5. Economic Impact Evaluation

This section provides a short evaluation of the potential impact of the proposed fault-tolerant solution from an economical point of view. First, an evaluation of the investment cost is given. The proposed fault-tolerant converter has more switching components, which implies higher costs than the conventional solution that consists of a two-stage two-level three-phase inverter. According to [31], the semiconductor-component and ancillary-circuit cost of the conventional solution amounts to about 12% of the total converter cost. Thus, because the proposed solution requires 20% more switches (12 IGBTs as compared to the 8 to 10 IGBTs present in the conventional configuration), it can be stated that the cost of such equipment is 2% to 3% higher.

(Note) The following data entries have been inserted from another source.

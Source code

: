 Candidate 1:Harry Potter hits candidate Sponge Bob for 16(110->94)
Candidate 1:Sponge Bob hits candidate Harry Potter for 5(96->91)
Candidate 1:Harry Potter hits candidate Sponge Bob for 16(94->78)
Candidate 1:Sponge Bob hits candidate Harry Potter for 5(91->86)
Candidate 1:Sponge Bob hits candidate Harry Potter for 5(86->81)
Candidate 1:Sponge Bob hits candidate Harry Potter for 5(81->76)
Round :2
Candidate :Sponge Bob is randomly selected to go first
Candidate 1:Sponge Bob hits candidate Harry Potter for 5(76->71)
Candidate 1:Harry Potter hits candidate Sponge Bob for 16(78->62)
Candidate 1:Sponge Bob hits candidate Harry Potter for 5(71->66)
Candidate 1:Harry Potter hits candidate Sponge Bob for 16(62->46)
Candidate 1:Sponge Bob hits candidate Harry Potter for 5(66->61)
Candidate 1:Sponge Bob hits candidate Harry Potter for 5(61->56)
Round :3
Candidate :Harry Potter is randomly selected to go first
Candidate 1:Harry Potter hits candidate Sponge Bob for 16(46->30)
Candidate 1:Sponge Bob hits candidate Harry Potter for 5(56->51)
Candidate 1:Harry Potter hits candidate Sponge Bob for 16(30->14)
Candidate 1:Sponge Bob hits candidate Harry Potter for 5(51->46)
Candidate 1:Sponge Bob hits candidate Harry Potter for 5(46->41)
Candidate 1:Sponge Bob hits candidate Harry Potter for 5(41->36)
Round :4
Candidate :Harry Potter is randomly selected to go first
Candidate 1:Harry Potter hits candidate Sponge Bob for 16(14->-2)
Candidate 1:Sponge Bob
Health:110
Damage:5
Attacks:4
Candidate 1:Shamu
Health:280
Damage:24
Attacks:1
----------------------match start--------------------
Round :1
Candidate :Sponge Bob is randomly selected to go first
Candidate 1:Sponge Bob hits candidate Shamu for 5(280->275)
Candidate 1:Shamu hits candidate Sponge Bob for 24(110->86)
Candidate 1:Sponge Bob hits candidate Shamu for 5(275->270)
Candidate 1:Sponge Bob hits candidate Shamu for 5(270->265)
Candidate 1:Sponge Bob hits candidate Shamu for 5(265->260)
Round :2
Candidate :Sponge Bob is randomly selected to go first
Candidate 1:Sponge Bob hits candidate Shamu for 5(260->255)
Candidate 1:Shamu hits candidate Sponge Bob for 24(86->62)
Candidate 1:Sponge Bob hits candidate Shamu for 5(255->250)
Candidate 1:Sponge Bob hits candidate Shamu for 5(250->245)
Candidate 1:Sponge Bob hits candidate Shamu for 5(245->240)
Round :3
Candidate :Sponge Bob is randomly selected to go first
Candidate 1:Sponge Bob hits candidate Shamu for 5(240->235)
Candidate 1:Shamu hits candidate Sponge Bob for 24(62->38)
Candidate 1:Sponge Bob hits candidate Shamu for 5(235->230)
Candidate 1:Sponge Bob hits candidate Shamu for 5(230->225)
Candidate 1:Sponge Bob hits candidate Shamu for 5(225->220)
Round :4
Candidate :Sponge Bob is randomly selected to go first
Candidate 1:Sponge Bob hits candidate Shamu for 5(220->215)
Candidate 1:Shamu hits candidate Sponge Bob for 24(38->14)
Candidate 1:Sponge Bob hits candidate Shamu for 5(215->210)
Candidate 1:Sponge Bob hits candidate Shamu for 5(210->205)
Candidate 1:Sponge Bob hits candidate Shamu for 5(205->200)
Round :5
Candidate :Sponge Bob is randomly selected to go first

Additionally, inverter failure leads to an average power loss in PV applications of more than 35% [3,5]. Thus, thanks to the proposed redundant system doubling the lifetime of the inverter, this power loss is expected to be reduced a 50%. Failures in inverters in PV applications usually lead to a reduction of the performance ratio of 5% to 6% [32]. With the proposed fault-tolerant inverter, this reduction is expected to be lower, around 3%.

6. Conclusions

This paper proposes a reliability assessment of a fault-tolerant PV multistring inverter. The proposed fault-tolerant converter consists of a conventional PV multistring converter with the addition of a single redundant leg and the reconfiguration hardware. The reliability estimation that was performed in this paper shows that, with the introduction of the fault-tolerant capability, the MTTF of the converter is improved by 96%, effectively doubling the power converter lifetime when compared with the conventional non-fault-tolerant structure. Moreover, it allows for reducing, by half, the power loss due to system-failure shutdowns in PV applications. Considering also that the increase in the converter cost is only between 2% to 3%, the proposed fault-tolerant PV multistring inverter is very attractive for applications where maintenance is difficult, such as PV plants in remote areas and applications where the reliability is critical, for example, when the PV source is the main or single source of energy in a micro-grid. Moreover, the simulation results prove that the fault-tolerant converter structure is feasible when proper fault-diagnosis algorithms are employed.